Would you return each record that follows word for word, without its pictures?

▸ **Exercise data**:
*** Begin section ***
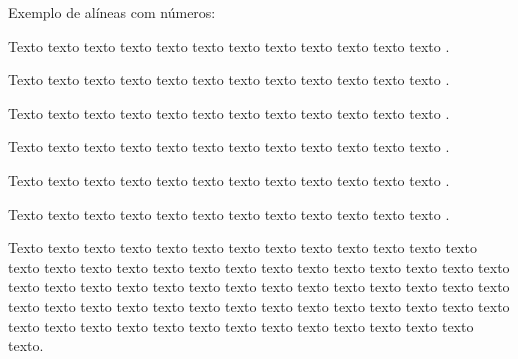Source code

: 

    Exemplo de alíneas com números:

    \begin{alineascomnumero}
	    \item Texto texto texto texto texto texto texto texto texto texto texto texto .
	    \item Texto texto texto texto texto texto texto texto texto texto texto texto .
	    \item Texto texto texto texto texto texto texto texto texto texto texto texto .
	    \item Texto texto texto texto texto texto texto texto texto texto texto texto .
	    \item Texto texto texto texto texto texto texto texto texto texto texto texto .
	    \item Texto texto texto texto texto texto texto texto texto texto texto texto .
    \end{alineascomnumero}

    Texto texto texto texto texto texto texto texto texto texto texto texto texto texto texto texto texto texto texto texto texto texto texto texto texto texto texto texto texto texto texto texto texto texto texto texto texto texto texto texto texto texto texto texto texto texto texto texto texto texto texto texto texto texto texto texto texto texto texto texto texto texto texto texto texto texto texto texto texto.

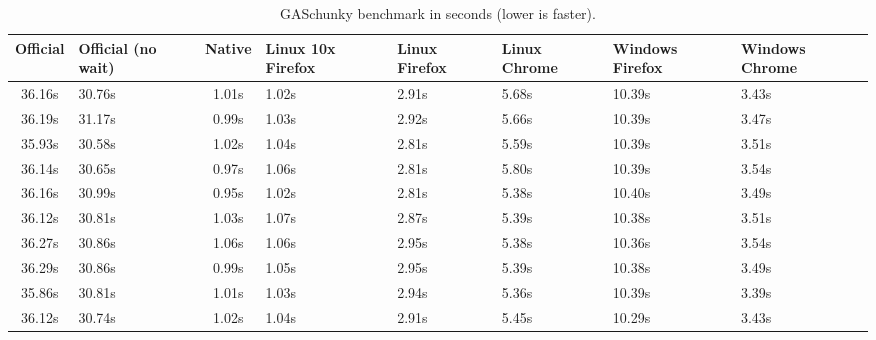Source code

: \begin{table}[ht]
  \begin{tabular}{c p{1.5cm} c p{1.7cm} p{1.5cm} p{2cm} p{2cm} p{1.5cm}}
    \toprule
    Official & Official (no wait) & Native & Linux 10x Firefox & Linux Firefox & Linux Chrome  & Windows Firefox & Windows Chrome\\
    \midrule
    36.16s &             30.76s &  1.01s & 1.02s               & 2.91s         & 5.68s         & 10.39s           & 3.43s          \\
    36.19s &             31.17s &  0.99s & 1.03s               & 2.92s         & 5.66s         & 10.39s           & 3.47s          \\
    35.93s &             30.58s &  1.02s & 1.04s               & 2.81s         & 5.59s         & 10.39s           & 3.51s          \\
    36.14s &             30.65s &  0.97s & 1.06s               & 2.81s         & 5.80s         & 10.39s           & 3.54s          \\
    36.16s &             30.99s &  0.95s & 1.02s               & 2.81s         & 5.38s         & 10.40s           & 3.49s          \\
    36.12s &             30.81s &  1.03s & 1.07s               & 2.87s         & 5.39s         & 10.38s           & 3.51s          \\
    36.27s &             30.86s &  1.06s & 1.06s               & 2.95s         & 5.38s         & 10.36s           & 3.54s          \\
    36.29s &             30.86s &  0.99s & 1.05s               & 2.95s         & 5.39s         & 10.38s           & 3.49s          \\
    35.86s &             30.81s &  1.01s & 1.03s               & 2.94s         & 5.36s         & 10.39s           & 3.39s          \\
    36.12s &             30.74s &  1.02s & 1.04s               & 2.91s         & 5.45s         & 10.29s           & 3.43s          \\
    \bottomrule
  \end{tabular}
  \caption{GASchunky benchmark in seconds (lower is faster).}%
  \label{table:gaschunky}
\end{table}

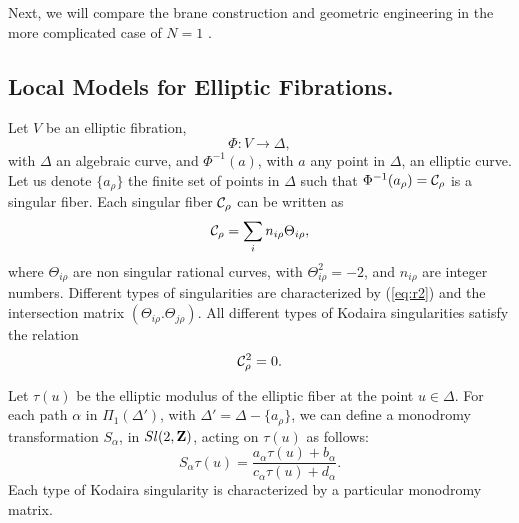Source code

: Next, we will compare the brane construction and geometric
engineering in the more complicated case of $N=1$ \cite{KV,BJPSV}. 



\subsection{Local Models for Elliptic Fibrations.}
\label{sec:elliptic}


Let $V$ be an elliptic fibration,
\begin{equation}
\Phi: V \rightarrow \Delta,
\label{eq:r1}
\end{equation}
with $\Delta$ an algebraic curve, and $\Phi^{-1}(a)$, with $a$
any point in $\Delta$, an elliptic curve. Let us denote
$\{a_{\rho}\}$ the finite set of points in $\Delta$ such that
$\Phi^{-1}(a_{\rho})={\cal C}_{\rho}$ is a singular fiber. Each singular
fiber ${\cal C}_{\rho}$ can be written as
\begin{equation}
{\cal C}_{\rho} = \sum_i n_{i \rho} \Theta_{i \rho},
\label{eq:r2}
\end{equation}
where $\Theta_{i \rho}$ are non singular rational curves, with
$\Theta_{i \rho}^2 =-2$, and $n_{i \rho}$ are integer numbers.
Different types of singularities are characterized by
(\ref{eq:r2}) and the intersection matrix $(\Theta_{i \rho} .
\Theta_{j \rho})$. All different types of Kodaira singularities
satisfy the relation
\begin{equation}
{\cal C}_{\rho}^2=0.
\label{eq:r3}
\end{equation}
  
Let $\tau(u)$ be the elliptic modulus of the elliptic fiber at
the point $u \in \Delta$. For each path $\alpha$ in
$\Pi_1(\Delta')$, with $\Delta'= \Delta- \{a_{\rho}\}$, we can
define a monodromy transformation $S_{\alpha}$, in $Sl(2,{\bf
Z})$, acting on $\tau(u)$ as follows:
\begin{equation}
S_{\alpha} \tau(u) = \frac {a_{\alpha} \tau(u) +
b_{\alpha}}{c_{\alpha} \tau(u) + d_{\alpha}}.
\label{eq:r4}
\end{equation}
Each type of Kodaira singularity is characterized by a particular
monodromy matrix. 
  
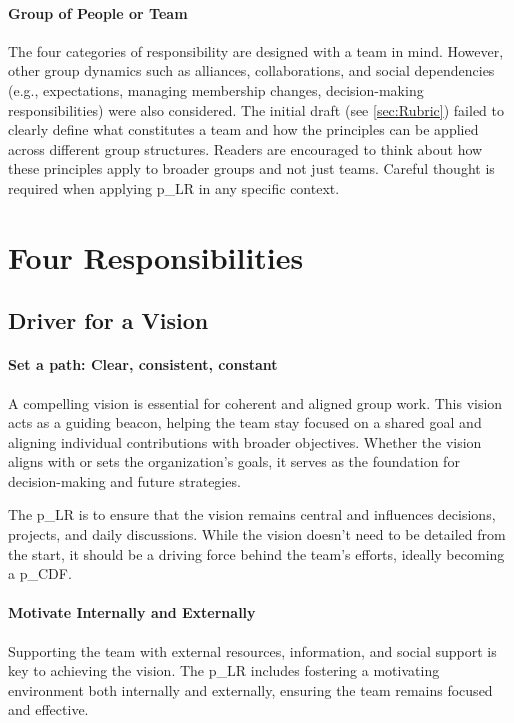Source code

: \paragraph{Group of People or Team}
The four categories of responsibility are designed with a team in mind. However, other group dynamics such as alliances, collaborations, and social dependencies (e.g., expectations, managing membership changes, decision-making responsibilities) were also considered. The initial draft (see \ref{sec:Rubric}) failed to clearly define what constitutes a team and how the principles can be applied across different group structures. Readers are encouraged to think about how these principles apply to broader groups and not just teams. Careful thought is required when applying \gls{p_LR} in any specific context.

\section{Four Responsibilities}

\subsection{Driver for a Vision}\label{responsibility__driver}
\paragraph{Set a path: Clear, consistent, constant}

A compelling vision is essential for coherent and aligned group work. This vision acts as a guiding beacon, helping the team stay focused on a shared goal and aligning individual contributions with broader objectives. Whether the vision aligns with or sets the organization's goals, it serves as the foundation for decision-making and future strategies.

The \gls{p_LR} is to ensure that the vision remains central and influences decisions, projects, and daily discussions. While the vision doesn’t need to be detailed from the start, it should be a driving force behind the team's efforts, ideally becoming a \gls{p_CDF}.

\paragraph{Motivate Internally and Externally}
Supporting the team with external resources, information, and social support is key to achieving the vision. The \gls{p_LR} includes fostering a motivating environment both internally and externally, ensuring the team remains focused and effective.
*** End section ***
▸ **Task result**:
Source code

: 

    Exemplo de alíneas com números:

    \begin{alineascomnumero}
	    \item Texto texto texto texto texto texto texto texto texto texto texto texto .
	    \item Texto texto texto texto texto texto texto texto texto texto texto texto .
	    \item Texto texto texto texto texto texto texto texto texto texto texto texto .
	    \item Texto texto texto texto texto texto texto texto texto texto texto texto .
	    \item Texto texto texto texto texto texto texto texto texto texto texto texto .
	    \item Texto texto texto texto texto texto texto texto texto texto texto texto .
    \end{alineascomnumero}

    Texto texto texto texto texto texto texto texto texto texto texto texto texto texto texto texto texto texto texto texto texto texto texto texto texto texto texto texto texto texto texto texto texto texto texto texto texto texto texto texto texto texto texto texto texto texto texto texto texto texto texto texto texto texto texto texto texto texto texto texto texto texto texto texto texto texto texto texto texto.

Source code

: \begin{table}[ht]
  \begin{tabular}{c p{1.5cm} c p{1.7cm} p{1.5cm} p{2cm} p{2cm} p{1.5cm}}
    \toprule
    Official & Official (no wait) & Native & Linux 10x Firefox & Linux Firefox & Linux Chrome  & Windows Firefox & Windows Chrome\\
    \midrule
    36.16s &             30.76s &  1.01s & 1.02s               & 2.91s         & 5.68s         & 10.39s           & 3.43s          \\
    36.19s &             31.17s &  0.99s & 1.03s               & 2.92s         & 5.66s         & 10.39s           & 3.47s          \\
    35.93s &             30.58s &  1.02s & 1.04s               & 2.81s         & 5.59s         & 10.39s           & 3.51s          \\
    36.14s &             30.65s &  0.97s & 1.06s               & 2.81s         & 5.80s         & 10.39s           & 3.54s          \\
    36.16s &             30.99s &  0.95s & 1.02s               & 2.81s         & 5.38s         & 10.40s           & 3.49s          \\
    36.12s &             30.81s &  1.03s & 1.07s               & 2.87s         & 5.39s         & 10.38s           & 3.51s          \\
    36.27s &             30.86s &  1.06s & 1.06s               & 2.95s         & 5.38s         & 10.36s           & 3.54s          \\
    36.29s &             30.86s &  0.99s & 1.05s               & 2.95s         & 5.39s         & 10.38s           & 3.49s          \\
    35.86s &             30.81s &  1.01s & 1.03s               & 2.94s         & 5.36s         & 10.39s           & 3.39s          \\
    36.12s &             30.74s &  1.02s & 1.04s               & 2.91s         & 5.45s         & 10.29s           & 3.43s          \\
    \bottomrule
  \end{tabular}
  \caption{GASchunky benchmark in seconds (lower is faster).}%
  \label{table:gaschunky}
\end{table}

Source code

: Next, we will compare the brane construction and geometric
engineering in the more complicated case of $N=1$ \cite{KV,BJPSV}. 



\subsection{Local Models for Elliptic Fibrations.}
\label{sec:elliptic}


Let $V$ be an elliptic fibration,
\begin{equation}
\Phi: V \rightarrow \Delta,
\label{eq:r1}
\end{equation}
with $\Delta$ an algebraic curve, and $\Phi^{-1}(a)$, with $a$
any point in $\Delta$, an elliptic curve. Let us denote
$\{a_{\rho}\}$ the finite set of points in $\Delta$ such that
$\Phi^{-1}(a_{\rho})={\cal C}_{\rho}$ is a singular fiber. Each singular
fiber ${\cal C}_{\rho}$ can be written as
\begin{equation}
{\cal C}_{\rho} = \sum_i n_{i \rho} \Theta_{i \rho},
\label{eq:r2}
\end{equation}
where $\Theta_{i \rho}$ are non singular rational curves, with
$\Theta_{i \rho}^2 =-2$, and $n_{i \rho}$ are integer numbers.
Different types of singularities are characterized by
(\ref{eq:r2}) and the intersection matrix $(\Theta_{i \rho} .
\Theta_{j \rho})$. All different types of Kodaira singularities
satisfy the relation
\begin{equation}
{\cal C}_{\rho}^2=0.
\label{eq:r3}
\end{equation}
  
Let $\tau(u)$ be the elliptic modulus of the elliptic fiber at
the point $u \in \Delta$. For each path $\alpha$ in
$\Pi_1(\Delta')$, with $\Delta'= \Delta- \{a_{\rho}\}$, we can
define a monodromy transformation $S_{\alpha}$, in $Sl(2,{\bf
Z})$, acting on $\tau(u)$ as follows:
\begin{equation}
S_{\alpha} \tau(u) = \frac {a_{\alpha} \tau(u) +
b_{\alpha}}{c_{\alpha} \tau(u) + d_{\alpha}}.
\label{eq:r4}
\end{equation}
Each type of Kodaira singularity is characterized by a particular
monodromy matrix. 
  
Source code

: \paragraph{Group of People or Team}
The four categories of responsibility are designed with a team in mind. However, other group dynamics such as alliances, collaborations, and social dependencies (e.g., expectations, managing membership changes, decision-making responsibilities) were also considered. The initial draft (see \ref{sec:Rubric}) failed to clearly define what constitutes a team and how the principles can be applied across different group structures. Readers are encouraged to think about how these principles apply to broader groups and not just teams. Careful thought is required when applying \gls{p_LR} in any specific context.

\section{Four Responsibilities}

\subsection{Driver for a Vision}\label{responsibility__driver}
\paragraph{Set a path: Clear, consistent, constant}

A compelling vision is essential for coherent and aligned group work. This vision acts as a guiding beacon, helping the team stay focused on a shared goal and aligning individual contributions with broader objectives. Whether the vision aligns with or sets the organization's goals, it serves as the foundation for decision-making and future strategies.

The \gls{p_LR} is to ensure that the vision remains central and influences decisions, projects, and daily discussions. While the vision doesn’t need to be detailed from the start, it should be a driving force behind the team's efforts, ideally becoming a \gls{p_CDF}.

\paragraph{Motivate Internally and Externally}
Supporting the team with external resources, information, and social support is key to achieving the vision. The \gls{p_LR} includes fostering a motivating environment both internally and externally, ensuring the team remains focused and effective.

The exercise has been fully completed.